GÜNDEM - 15 Temmuz 2019 Pazartesi 20:21

Bakanı Soylu: 'O gecenin hainleri, bugün hala mahkemede ileri geri konuşuyorlar'

A
A
A
Bakanı Soylu: 'O gecenin hainleri, bugün hala mahkemede ileri geri konuşuyorlar'

İçişleri Bakanı Süleyman Soylu ile Çevre ve Şehircilik Bakanı Murat Kurum, 15 Temmuz Demokrasi ve Milli Birlik Günü nedeniyle Özel Harekat Başkanlığı’nda şehit aileleri ile bir araya geldi.

İçişleri Bakanı Soylu ile Çevre ve Şehircilik Bakanı Kurum’u, 15 Temmuz gecesi F-16’lardan ilk bombanın atıldığı Özel Harekat Başkanlığı içerisinde bulunan Havacılık Daire Başkanlığı önünde şehit aileleri ve emniyet personeli karşıladı. Bakan Soylu, personeli selamladıktan sonra Bakan Kurum ile birlikte şehit aileleri ile tek tek ilgilendi. Daha sonrasında ikili, Özel Harekat Başkanlığı içerisinde ki şehitlerin fotoğraflarının bulunduğu mozoleye karanfiller bıraktı. 

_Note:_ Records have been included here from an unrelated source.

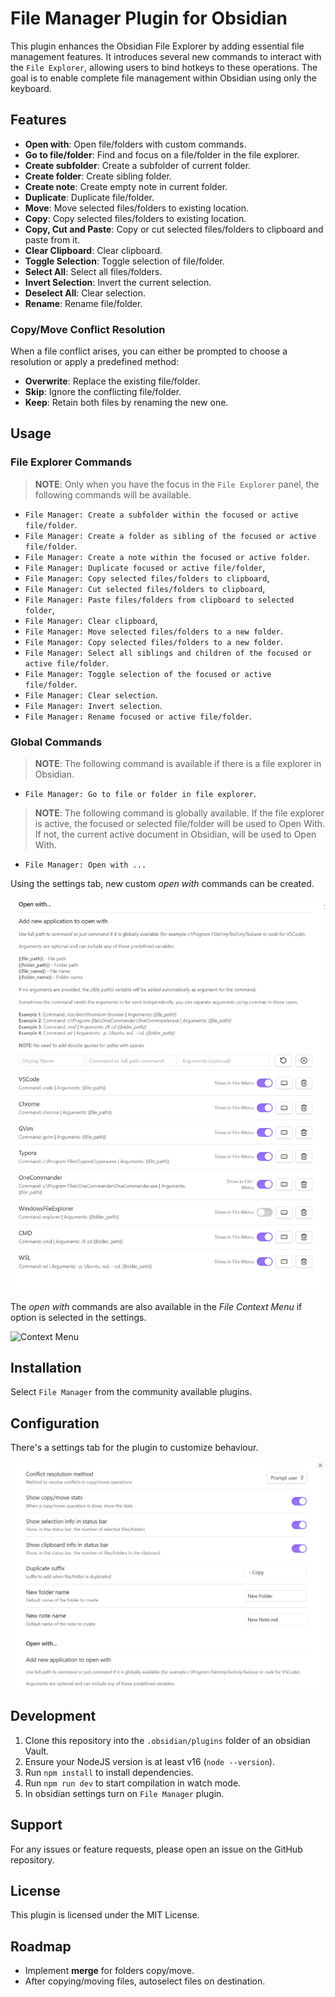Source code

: # File Manager Plugin for Obsidian

This plugin enhances the Obsidian File Explorer by adding essential file management features. It introduces several new commands to interact with the `File Explorer`, allowing users to bind hotkeys to these operations. The goal is to enable complete file management within Obsidian using only the keyboard.

## Features

-   **Open with**: Open file/folders with custom commands.
-   **Go to file/folder**: Find and focus on a file/folder in the file explorer.
-   **Create subfolder**: Create a subfolder of current folder.
-   **Create folder**: Create sibling folder.
-   **Create note**: Create empty note in current folder.
-   **Duplicate**: Duplicate file/folder.
-   **Move**: Move selected files/folders to existing location.
-   **Copy**: Copy selected files/folders to existing location.
-   **Copy, Cut and Paste**: Copy or cut selected files/folders to clipboard and paste from it.
-   **Clear Clipboard**: Clear clipboard.
-   **Toggle Selection**: Toggle selection of file/folder.
-   **Select All**: Select all files/folders.
-   **Invert Selection**: Invert the current selection.
-   **Deselect All**: Clear selection.
-   **Rename**: Rename file/folder.

### Copy/Move Conflict Resolution

When a file conflict arises, you can either be prompted to choose a resolution or apply a predefined method:

-   **Overwrite**: Replace the existing file/folder.
-   **Skip**: Ignore the conflicting file/folder.
-   **Keep**: Retain both files by renaming the new one.

## Usage

### File Explorer Commands

> **NOTE**: Only when you have the focus in the `File Explorer` panel, the following commands will be available.

-   `File Manager: Create a subfolder within the focused or active file/folder`.
-   `File Manager: Create a folder as sibling of the focused or active file/folder`.
-   `File Manager: Create a note within the focused or active folder`.
-   `File Manager: Duplicate focused or active file/folder`,
-   `File Manager: Copy selected files/folders to clipboard`,
-   `File Manager: Cut selected files/folders to clipboard`,
-   `File Manager: Paste files/folders from clipboard to selected folder`,
-   `File Manager: Clear clipboard`,
-   `File Manager: Move selected files/folders to a new folder`.
-   `File Manager: Copy selected files/folders to a new folder`.
-   `File Manager: Select all siblings and children of the focused or active file/folder`.
-   `File Manager: Toggle selection of the focused or active file/folder`.
-   `File Manager: Clear selection`.
-   `File Manager: Invert selection`.
-   `File Manager: Rename focused or active file/folder`.

### Global Commands

> **NOTE**: The following command is available if there is a file explorer in Obsidian.

-   `File Manager: Go to file or folder in file explorer`.

> **NOTE**: The following command is globally available. If the file explorer is active,
> the focused or selected file/folder will be used to Open With. If not, the
> current active document in Obsidian, will be used to Open With.

-   `File Manager: Open with ...`

Using the settings tab, new custom _open with_ commands can be created.

![Open With](./assets/openwith.png)

The _open with_ commands are also available in the _File Context Menu_ if option is selected in the settings.

![Context Menu](./assets/contextmenu.png|width=100)

## Installation

Select `File Manager` from the community available plugins.

## Configuration

There's a settings tab for the plugin to customize behaviour.

![Settings](./assets/settings.png)

## Development

1. Clone this repository into the `.obsidian/plugins` folder of an obsidian Vault.
2. Ensure your NodeJS version is at least v16 (`node --version`).
3. Run `npm install` to install dependencies.
4. Run `npm run dev` to start compilation in watch mode.
5. In obsidian settings turn on `File Manager` plugin.

## Support

For any issues or feature requests, please open an issue on the GitHub repository.

## License

This plugin is licensed under the MIT License.

## Roadmap

-   Implement **merge** for folders copy/move.
-   After copying/moving files, autoselect files on destination.
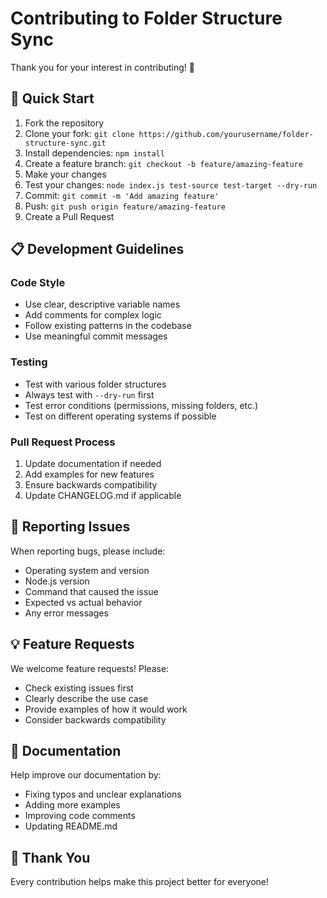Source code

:# Contributing to Folder Structure Sync

Thank you for your interest in contributing! 🎉

## 🚀 Quick Start

1. Fork the repository
2. Clone your fork: `git clone https://github.com/yourusername/folder-structure-sync.git`
3. Install dependencies: `npm install`
4. Create a feature branch: `git checkout -b feature/amazing-feature`
5. Make your changes
6. Test your changes: `node index.js test-source test-target --dry-run`
7. Commit: `git commit -m 'Add amazing feature'`
8. Push: `git push origin feature/amazing-feature`
9. Create a Pull Request

## 📋 Development Guidelines

### Code Style

- Use clear, descriptive variable names
- Add comments for complex logic
- Follow existing patterns in the codebase
- Use meaningful commit messages

### Testing

- Test with various folder structures
- Always test with `--dry-run` first
- Test error conditions (permissions, missing folders, etc.)
- Test on different operating systems if possible

### Pull Request Process

1. Update documentation if needed
2. Add examples for new features
3. Ensure backwards compatibility
4. Update CHANGELOG.md if applicable

## 🐛 Reporting Issues

When reporting bugs, please include:

- Operating system and version
- Node.js version
- Command that caused the issue
- Expected vs actual behavior
- Any error messages

## 💡 Feature Requests

We welcome feature requests! Please:

- Check existing issues first
- Clearly describe the use case
- Provide examples of how it would work
- Consider backwards compatibility

## 📝 Documentation

Help improve our documentation by:

- Fixing typos and unclear explanations
- Adding more examples
- Improving code comments
- Updating README.md

## 🙏 Thank You

Every contribution helps make this project better for everyone!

İçişleri Bakanı Süleyman Soylu mozolede bulunan şeref defterini imzalayarak şu ifadeleri yazdı:
“Kurulduğu günden beri terör ve suçla mücadelede ortaya koyduğu başarıyla, aziz milletimizin gönlünde çok ayrı bir yer edinmiş bulunan Özel Harekat Başkanlığımızın, sadece geçmişinde değil geleceğinde de en özel, en destansı gün olan 15 Temmuz’un 3. Yıl dönümünde bu gazi mekanda bulunmaktan büyük bir mutluluk ve gurur duyuyorum. 

15 Temmuz; yaşadığımız kazandığımız ve tarihe not düştüğümüz bir geceydi. Acılar çektik. Gururlandık. Dersler çıkardık. Artık bu dersleri gelecek nesillere aktarmalıyız. Kutlamalarımız sadece bir galibiyet hazzı yaşamak veya gururlanmak için değildir. Bu kutlamaların amacı; gelecek nesilleri uyarmak; bu aziz milletin ne tür tehditlerle karşı karşıya kaldığını, bundan sonra da nelerle karşılaşabileceğini çocuklarımıza anlatabilmek ve onları hazırlayabilmek içindir. 

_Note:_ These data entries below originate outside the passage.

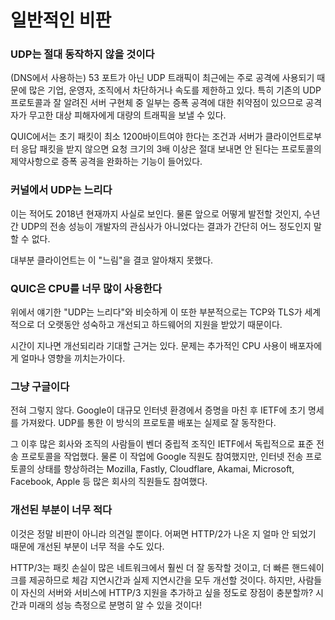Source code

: # 일반적인 비판

### UDP는 절대 동작하지 않을 것이다

\(DNS에서 사용하는\) 53 포트가 아닌 UDP 트래픽이 최근에는 주로 공격에 사용되기 때문에 많은 기업, 운영자, 조직에서 차단하거나 속도를 제한하고 있다. 특히 기존의 UDP 프로토콜과 잘 알려진 서버 구현체 중 일부는 증폭 공격에 대한 취약점이 있으므로 공격자가 무고한 대상 피해자에게 대량의 트래픽을 보낼 수 있다.

QUIC에서는 초기 패킷이 최소 1200바이트여야 한다는 조건과 서버가 클라이언트로부터 응답 패킷을 받지 않으면 요청 크기의 3배 이상은 절대 보내면 안 된다는 프로토콜의 제약사항으로 증폭 공격을 완화하는 기능이 들어있다.

### 커널에서 UDP는 느리다

이는 적어도 2018년 현재까지 사실로 보인다. 물론 앞으로 어떻게 발전할 것인지, 수년간 UDP의 전송 성능이 개발자의 관심사가 아니었다는 결과가 간단히 어느 정도인지 말할 수 없다.

대부분 클라이언트는 이 "느림"을 결코 알아채지 못했다.

### QUIC은 CPU를 너무 많이 사용한다

위에서 얘기한 "UDP는 느리다"와 비슷하게 이 또한 부분적으로는 TCP와 TLS가 세계적으로 더 오랫동안 성숙하고 개선되고 하드웨어의 지원을 받았기 때문이다.

시간이 지나면 개선되리라 기대할 근거는 있다. 문제는 추가적인 CPU 사용이 배포자에게 얼마나 영향을 끼치는가이다.

### 그냥 구글이다

전혀 그렇지 않다. Google이 대규모 인터넷 환경에서 증명을 마친 후 IETF에 초기 명세를 가져왔다. UDP를 통한 이 방식의 프로토콜 배포는 실제로 잘 동작한다.

그 이후 많은 회사와 조직의 사람들이 벤더 중립적 조직인 IETF에서 독립적으로 표준 전송 프로토콜을 작업했다. 물론 이 작업에 Google 직원도 참여했지만, 인터넷 전송 프로토콜의 상태를 향상하려는 Mozilla, Fastly, Cloudflare, Akamai, Microsoft, Facebook, Apple 등 많은 회사의 직원들도 참여했다.

### 개선된 부분이 너무 적다

이것은 정말 비판이 아니라 의견일 뿐이다. 어쩌면 HTTP/2가 나온 지 얼마 안 되었기 때문에 개선된 부분이 너무 적을 수도 있다.

HTTP/3는 패킷 손실이 많은 네트워크에서 훨씬 더 잘 동작할 것이고, 더 빠른 핸드쉐이크를 제공하므로 체감 지연시간과 실제 지연시간을 모두 개선할 것이다. 하지만, 사람들이 자신의 서버와 서비스에 HTTP/3 지원을 추가하고 싶을 정도로 장점이 충분할까? 시간과 미래의 성능 측정으로 분명히 알 수 있을 것이다!

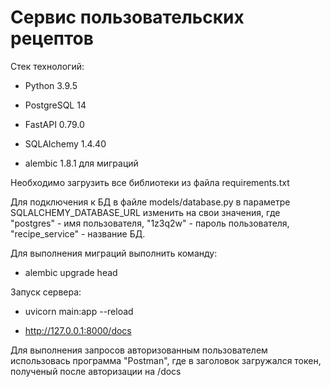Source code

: # Сервис пользовательских рецептов
 Стек технологий:

- Python 3.9.5

- PostgreSQL 14

- FastAPI 0.79.0

- SQLAlchemy 1.4.40

- alembic 1.8.1 для миграций

Необходимо загрузить все библиотеки из файла requirements.txt

Для подключения к БД в файле models/database.py в параметре SQLALCHEMY_DATABASE_URL изменить на свои значения, где "postgres" - имя пользователя, "1z3q2w" - пароль пользователя, "recipe_service" - название БД.

Для выполнения миграций выполнить команду:
- alembic upgrade head

Запуск сервера:

- uvicorn main:app --reload

- http://127.0.0.1:8000/docs

Для выполнения запросов авторизованным пользователем использовась программа "Postman", где в заголовок загружался токен, полученый после авторизации на /docs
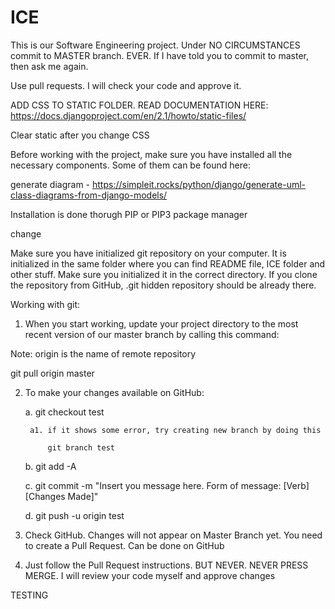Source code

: # ICE

This is our Software Engineering project. Under NO CIRCUMSTANCES commit to MASTER branch. EVER. 
If I have told you to commit to master, then ask me again. 

Use pull requests. I will check your code and approve it.

ADD CSS TO STATIC FOLDER. READ DOCUMENTATION HERE: https://docs.djangoproject.com/en/2.1/howto/static-files/


Clear static after you change CSS

Before working with the project, make sure you have installed all the necessary components. Some of them can be found here:

generate diagram - https://simpleit.rocks/python/django/generate-uml-class-diagrams-from-django-models/

Installation is done thorugh PIP or PIP3 package manager

change

Make sure you have initialized git repository on your computer. It is initialized in the same folder where you can find README file, ICE folder and other stuff. Make sure you initialized it in the correct directory. If you clone the repository from GitHub, .git hidden repository should be already there. 

Working with git:

1. When you start working, update your project directory to the most recent version of our master branch by calling this command:

Note: origin is the name of remote repository

git pull origin master

2. To make your changes available on GitHub:

	a. git checkout test
	
		a1. if it shows some error, try creating new branch by doing this
		
			git branch test 
	b. git add -A
	
	c. git commit -m "Insert you message here. Form of message: [Verb] [Changes Made]"
	
	d. git push -u origin test

3. Check GitHub. Changes will not appear on Master Branch yet. 
   You need to create a Pull Request. Can be done on GitHub

4. Just follow the Pull Request instructions. BUT NEVER. NEVER PRESS MERGE.
   I will review your code myself and approve changes
   
   

TESTING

15 Temmuz Gecesi Özel Harekat Başkanlımızda evlatlarımızın gösterdiği kahramanlık ne bir tesadüf ne de basit bir mesleki reaksiyon değildir. Bu kahramanlığın hamuru bu topraklarda ki bin yıllık devlet geleneğimizden inancımızdan, imanımızdan, Malazgirt’ten Çanakkale’ye, Dumlupınar’dan Büyük Taaruza kadar verdiğimiz yüzbinlerce şehidimizden aldığımız ilhamdan kaynaklanmaktadır. Gelecek nesillerimize bırakacağımız asıl miras, işte bu yüksek ruhtur. 

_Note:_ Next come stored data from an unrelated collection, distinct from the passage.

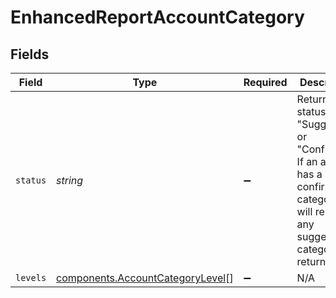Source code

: # EnhancedReportAccountCategory


## Fields

| Field                                                                                                                                    | Type                                                                                                                                     | Required                                                                                                                                 | Description                                                                                                                              |
| ---------------------------------------------------------------------------------------------------------------------------------------- | ---------------------------------------------------------------------------------------------------------------------------------------- | ---------------------------------------------------------------------------------------------------------------------------------------- | ---------------------------------------------------------------------------------------------------------------------------------------- |
| `status`                                                                                                                                 | *string*                                                                                                                                 | :heavy_minus_sign:                                                                                                                       | Returns a status of "Suggested" or "Confirmed". If an account has a confirmed category, it will replace any suggested category returned. |
| `levels`                                                                                                                                 | [components.AccountCategoryLevel](../../models/components/accountcategorylevel.md)[]                                                     | :heavy_minus_sign:                                                                                                                       | N/A                                                                                                                                      |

Bu vesileyle, bir ihanet gecesini bir zafer gecesine dönüştüren bu Gazi mekanda destan yazan bütün Şehitlerimize Cenab-ı Hak’tan rahmet diliyor, gazilerimize minnet ve şükranlarımı sunuyorum. Allah bize tekrar böyle ihanetleri göstermesin, bu vatan için şehadeti göze almış evlatlardan bizi mahrum eylemesin.”
Şeref defterini imzaladıktan sonra İçişleri Bakanı Soylu ile Çevre ve Şehircilik Bakanı Kurum Şehit aileleri ve gaziler ile birlikte yemek yiyecekleri alana geçti. Burada da kendisini bekleyen Şehit aileleri ve gaziler ile tek tek ilgilenmeyi ihmal etmeyen Bakan Soylu aileler ile hatıra fotoğrafı çektirdi. 

Saygı duruşu ve İstiklal Marşı’nın ardından program Kuran-ı Kerim tilaveti ile devam etti. Açılış konuşması için kürsüye gelen İçişleri Bakanı Süleyman Soylu konuşması sırasında şehitlerin isimlerini tek tek sayarken gözyaşlarına hakim olamadı.

“Kalleşçe sırtımızdan vurulduk” 

Türk milletinin daha önce de ihanetler gördüğünü ve bu ülkeyi bölmeye, parçalamaya çalışanlara karşı, teröristlerle mücadele ederken şehitler verildiğini belirten Bakan Soylu, “Ama ilk kez, bu devletin üniformasını giyen, ekmeğini yiyen adam müsveddeleri tarafından bu kadar kalleşçe sırtımızdan vurulduk. Onların tasmalarını tutan sahipleri, ortakları, bütün gece kulak kabartıp kendileri için iyi bir haber beklediler. PKK, iyi bir haber bekledi. Pensilvanya'da ki ruh hastası iyi bir haber bekledi. Para verenler, aklı verenler, talimat verenler, akbaba gibi, çakal gibi kenardan seyredenler, iyi bir haber bekledi. Ama çok şükür Cenab-ı Allah o geceyi onlara karanlık, 82 milyon aziz milletimize ise aydınlık kılmıştır." dedi.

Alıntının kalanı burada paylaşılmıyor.